▸ Plain-text document sources
------------
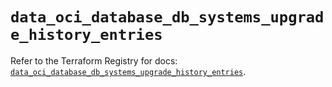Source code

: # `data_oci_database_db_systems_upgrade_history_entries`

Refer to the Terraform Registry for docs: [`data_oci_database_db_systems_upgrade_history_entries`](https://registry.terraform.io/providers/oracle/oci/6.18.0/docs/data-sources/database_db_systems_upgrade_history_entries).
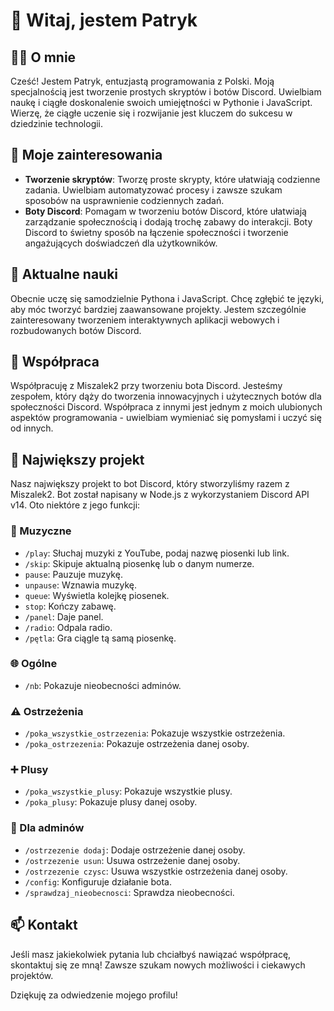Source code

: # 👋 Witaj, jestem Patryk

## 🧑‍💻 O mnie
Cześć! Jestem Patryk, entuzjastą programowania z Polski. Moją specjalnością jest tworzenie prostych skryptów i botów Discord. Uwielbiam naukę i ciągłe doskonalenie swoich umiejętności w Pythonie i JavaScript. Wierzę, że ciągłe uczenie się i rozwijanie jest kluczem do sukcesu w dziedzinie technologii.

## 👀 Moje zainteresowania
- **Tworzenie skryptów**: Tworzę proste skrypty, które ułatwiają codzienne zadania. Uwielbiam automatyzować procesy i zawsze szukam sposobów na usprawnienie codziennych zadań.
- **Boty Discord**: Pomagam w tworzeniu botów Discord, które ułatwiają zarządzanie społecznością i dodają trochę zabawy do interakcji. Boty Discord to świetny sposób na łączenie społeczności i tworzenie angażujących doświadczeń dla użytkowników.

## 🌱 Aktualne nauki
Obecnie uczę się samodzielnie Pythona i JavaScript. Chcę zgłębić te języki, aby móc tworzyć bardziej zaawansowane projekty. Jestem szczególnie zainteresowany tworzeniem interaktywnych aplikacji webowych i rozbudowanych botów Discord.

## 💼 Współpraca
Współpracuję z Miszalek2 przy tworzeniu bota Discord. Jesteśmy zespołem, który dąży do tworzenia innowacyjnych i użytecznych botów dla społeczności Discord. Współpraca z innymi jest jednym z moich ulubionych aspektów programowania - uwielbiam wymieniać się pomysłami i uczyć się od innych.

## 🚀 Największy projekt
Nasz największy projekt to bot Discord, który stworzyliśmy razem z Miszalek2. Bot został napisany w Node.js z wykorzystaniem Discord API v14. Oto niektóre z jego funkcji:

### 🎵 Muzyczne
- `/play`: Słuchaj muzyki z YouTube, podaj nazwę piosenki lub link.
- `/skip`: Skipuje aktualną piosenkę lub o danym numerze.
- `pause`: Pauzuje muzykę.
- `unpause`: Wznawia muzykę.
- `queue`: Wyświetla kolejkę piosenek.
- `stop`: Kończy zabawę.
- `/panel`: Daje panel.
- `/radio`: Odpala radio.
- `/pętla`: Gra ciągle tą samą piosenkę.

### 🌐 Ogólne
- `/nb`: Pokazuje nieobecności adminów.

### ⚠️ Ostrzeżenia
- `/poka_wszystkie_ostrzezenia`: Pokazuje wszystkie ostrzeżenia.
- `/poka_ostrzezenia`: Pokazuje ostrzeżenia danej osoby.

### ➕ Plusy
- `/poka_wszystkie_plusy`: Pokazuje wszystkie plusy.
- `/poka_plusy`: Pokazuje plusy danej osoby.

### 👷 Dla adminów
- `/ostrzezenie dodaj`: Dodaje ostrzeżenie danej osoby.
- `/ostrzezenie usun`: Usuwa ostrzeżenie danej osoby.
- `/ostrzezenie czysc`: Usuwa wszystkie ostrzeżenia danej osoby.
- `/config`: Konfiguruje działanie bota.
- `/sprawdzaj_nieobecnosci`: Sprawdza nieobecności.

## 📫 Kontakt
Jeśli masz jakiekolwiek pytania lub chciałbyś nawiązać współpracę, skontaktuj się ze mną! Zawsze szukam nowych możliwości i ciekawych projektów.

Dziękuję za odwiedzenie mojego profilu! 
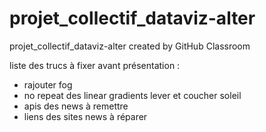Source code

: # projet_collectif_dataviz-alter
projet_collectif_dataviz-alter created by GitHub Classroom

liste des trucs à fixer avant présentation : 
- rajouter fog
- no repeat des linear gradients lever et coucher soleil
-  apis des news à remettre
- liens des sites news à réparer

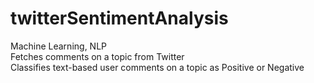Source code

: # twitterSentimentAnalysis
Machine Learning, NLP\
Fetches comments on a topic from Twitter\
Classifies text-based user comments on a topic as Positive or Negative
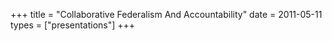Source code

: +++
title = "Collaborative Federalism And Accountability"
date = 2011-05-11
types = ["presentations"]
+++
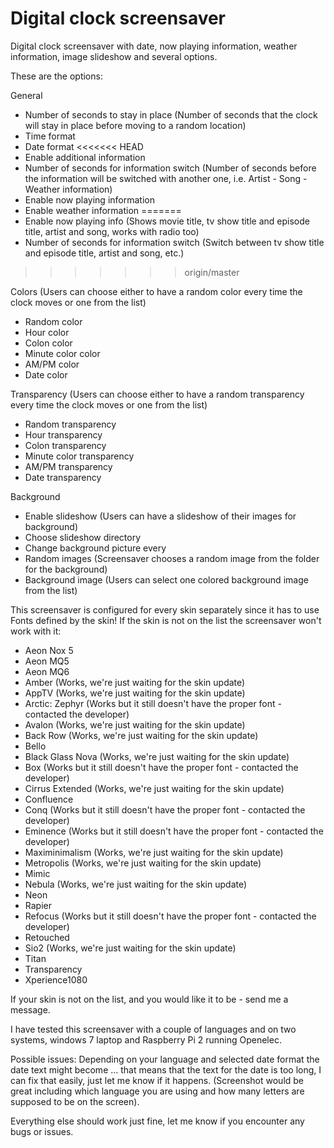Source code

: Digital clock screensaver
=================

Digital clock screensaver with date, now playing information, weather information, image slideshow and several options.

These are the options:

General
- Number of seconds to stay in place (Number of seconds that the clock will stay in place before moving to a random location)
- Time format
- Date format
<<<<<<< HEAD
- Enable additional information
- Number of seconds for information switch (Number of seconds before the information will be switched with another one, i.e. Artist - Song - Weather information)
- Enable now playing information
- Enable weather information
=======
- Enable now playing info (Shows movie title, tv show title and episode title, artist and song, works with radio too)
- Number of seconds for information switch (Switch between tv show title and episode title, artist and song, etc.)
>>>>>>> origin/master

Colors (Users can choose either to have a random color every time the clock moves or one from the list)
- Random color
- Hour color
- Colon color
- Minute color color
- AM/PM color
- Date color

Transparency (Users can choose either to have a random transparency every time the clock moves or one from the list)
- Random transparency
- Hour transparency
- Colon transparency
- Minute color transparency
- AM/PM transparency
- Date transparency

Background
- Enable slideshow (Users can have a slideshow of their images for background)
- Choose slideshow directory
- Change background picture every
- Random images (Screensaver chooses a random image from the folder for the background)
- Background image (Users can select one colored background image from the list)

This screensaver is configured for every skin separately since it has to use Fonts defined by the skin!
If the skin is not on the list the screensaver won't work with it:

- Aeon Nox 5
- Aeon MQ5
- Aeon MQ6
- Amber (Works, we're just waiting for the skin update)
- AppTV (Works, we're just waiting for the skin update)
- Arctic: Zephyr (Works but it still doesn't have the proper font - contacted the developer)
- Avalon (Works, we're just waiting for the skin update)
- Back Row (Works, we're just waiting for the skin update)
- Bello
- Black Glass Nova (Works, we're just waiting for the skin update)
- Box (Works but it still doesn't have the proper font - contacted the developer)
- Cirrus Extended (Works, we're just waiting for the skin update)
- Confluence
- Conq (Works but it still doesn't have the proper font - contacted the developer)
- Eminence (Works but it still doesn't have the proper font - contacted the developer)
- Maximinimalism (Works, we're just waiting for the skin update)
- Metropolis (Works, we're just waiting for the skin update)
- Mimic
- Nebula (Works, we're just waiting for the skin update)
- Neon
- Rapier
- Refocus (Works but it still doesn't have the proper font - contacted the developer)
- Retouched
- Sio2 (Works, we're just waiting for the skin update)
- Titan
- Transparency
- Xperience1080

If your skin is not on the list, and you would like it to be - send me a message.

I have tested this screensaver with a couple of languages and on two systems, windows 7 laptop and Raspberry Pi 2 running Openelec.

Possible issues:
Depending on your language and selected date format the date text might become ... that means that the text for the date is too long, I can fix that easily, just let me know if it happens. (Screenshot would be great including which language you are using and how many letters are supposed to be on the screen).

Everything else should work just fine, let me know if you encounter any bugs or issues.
------------
▸ Task to carry out
Would you print, exactly as written, every line above from the one holding "- Enable weather information" through the one holding "- Random images", with both included and no other lines?

▸ Answer space
- Enable weather information
=======
- Enable now playing info (Shows movie title, tv show title and episode title, artist and song, works with radio too)
- Number of seconds for information switch (Switch between tv show title and episode title, artist and song, etc.)
>>>>>>> origin/master

Colors (Users can choose either to have a random color every time the clock moves or one from the list)
- Random color
- Hour color
- Colon color
- Minute color color
- AM/PM color
- Date color

Transparency (Users can choose either to have a random transparency every time the clock moves or one from the list)
- Random transparency
- Hour transparency
- Colon transparency
- Minute color transparency
- AM/PM transparency
- Date transparency

Background
- Enable slideshow (Users can have a slideshow of their images for background)
- Choose slideshow directory
- Change background picture every
- Random images (Screensaver chooses a random image from the folder for the background)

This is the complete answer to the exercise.